■ **Problem to work on**
Set down exactly the lines in the records below that run from the line with "- basti: [Lightning-Talk" to the line with "- andrelf: Solargrill", inclusive, and nothing more.

(Plain-text document sources)
• • •

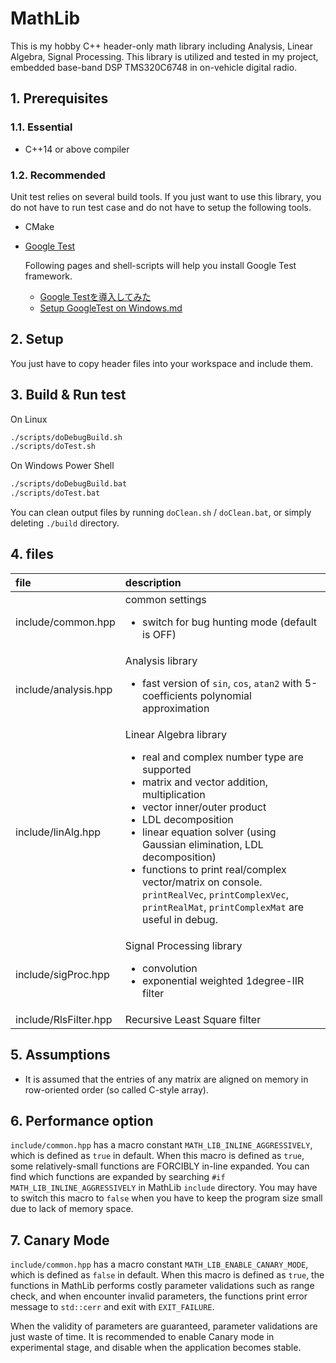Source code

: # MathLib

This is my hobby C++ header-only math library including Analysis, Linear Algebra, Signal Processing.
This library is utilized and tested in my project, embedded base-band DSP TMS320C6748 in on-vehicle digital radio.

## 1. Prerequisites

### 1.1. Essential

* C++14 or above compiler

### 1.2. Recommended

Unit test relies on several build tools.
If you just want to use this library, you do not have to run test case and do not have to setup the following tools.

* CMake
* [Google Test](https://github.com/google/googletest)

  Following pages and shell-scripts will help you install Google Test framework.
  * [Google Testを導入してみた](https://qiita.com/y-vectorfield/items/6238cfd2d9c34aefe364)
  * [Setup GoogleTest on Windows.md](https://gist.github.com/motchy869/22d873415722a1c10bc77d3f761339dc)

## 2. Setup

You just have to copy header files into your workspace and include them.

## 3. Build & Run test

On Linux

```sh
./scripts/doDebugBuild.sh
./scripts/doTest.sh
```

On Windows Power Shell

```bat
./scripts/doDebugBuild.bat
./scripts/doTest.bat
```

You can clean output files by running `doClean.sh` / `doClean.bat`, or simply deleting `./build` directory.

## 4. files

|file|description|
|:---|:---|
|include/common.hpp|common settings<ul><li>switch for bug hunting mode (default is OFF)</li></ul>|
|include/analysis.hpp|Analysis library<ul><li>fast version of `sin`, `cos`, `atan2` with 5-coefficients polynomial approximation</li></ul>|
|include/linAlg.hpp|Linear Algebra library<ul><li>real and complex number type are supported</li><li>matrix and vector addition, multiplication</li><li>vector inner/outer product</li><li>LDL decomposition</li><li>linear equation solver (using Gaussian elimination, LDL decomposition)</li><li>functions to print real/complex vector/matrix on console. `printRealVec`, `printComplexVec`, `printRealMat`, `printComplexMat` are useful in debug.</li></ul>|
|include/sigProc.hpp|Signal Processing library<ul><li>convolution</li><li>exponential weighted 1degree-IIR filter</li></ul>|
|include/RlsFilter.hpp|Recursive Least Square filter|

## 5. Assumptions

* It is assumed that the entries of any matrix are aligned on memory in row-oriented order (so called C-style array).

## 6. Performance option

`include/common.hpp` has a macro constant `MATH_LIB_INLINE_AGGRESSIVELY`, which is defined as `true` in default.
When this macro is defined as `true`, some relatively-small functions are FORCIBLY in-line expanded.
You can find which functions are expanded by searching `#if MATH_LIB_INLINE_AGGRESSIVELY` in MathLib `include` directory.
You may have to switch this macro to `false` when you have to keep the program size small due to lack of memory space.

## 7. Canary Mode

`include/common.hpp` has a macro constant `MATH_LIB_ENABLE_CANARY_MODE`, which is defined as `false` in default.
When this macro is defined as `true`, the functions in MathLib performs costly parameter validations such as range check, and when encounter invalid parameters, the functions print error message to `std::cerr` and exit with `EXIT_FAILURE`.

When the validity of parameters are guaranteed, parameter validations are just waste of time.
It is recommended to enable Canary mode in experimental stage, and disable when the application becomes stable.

• • •

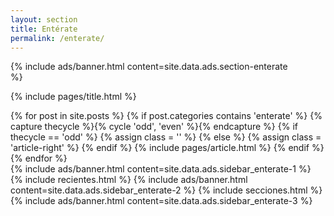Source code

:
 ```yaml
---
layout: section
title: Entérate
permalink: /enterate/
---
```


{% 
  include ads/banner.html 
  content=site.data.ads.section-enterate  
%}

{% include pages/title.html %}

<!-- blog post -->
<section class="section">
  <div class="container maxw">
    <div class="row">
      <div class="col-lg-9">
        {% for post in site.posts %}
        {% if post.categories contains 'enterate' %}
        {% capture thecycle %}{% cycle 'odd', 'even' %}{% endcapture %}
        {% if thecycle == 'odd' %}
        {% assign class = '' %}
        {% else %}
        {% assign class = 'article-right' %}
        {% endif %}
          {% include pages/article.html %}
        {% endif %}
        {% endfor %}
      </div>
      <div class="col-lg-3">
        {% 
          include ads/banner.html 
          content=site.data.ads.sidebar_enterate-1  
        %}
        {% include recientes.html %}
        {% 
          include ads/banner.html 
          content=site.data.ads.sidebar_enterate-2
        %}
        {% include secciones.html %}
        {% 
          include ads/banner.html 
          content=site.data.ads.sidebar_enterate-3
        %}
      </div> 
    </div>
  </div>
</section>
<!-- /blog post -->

• • •

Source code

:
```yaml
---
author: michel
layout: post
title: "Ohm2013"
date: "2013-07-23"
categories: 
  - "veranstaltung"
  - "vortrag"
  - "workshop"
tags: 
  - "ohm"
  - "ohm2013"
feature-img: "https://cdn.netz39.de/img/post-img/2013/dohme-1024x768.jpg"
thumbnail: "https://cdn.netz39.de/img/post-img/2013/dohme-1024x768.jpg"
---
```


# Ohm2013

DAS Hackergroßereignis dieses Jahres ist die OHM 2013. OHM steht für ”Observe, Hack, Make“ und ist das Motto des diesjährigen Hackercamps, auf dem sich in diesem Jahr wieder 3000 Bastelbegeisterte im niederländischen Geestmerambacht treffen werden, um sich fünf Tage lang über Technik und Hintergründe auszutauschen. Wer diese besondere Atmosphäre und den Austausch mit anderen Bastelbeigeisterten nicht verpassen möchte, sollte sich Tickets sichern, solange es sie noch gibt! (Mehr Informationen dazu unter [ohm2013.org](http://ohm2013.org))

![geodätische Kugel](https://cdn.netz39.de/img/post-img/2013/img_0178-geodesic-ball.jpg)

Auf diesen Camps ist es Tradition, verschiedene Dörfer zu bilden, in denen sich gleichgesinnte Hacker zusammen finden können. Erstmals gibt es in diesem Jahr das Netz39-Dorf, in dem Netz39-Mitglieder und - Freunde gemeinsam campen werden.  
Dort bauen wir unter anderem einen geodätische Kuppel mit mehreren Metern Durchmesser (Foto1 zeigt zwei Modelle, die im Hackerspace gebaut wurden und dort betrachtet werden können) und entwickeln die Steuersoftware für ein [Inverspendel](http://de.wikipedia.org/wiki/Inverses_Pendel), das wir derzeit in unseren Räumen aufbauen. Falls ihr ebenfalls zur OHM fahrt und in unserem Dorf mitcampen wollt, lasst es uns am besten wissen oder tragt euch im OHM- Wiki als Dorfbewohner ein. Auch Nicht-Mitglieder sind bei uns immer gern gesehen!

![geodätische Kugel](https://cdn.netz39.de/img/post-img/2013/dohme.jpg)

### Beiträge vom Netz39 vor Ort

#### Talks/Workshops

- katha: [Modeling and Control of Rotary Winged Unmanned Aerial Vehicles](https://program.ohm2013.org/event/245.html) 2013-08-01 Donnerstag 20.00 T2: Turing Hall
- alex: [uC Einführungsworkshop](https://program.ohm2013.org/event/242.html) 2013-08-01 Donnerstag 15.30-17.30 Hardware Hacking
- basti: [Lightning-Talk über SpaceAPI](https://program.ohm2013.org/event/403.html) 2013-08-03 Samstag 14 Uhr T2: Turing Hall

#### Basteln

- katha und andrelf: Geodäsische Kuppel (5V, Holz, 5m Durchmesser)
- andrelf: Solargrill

• • •

■ **Result below**
- basti: [Lightning-Talk über SpaceAPI](https://program.ohm2013.org/event/403.html) 2013-08-03 Samstag 14 Uhr T2: Turing Hall

#### Basteln

- katha und andrelf: Geodäsische Kuppel (5V, Holz, 5m Durchmesser)
- andrelf: Solargrill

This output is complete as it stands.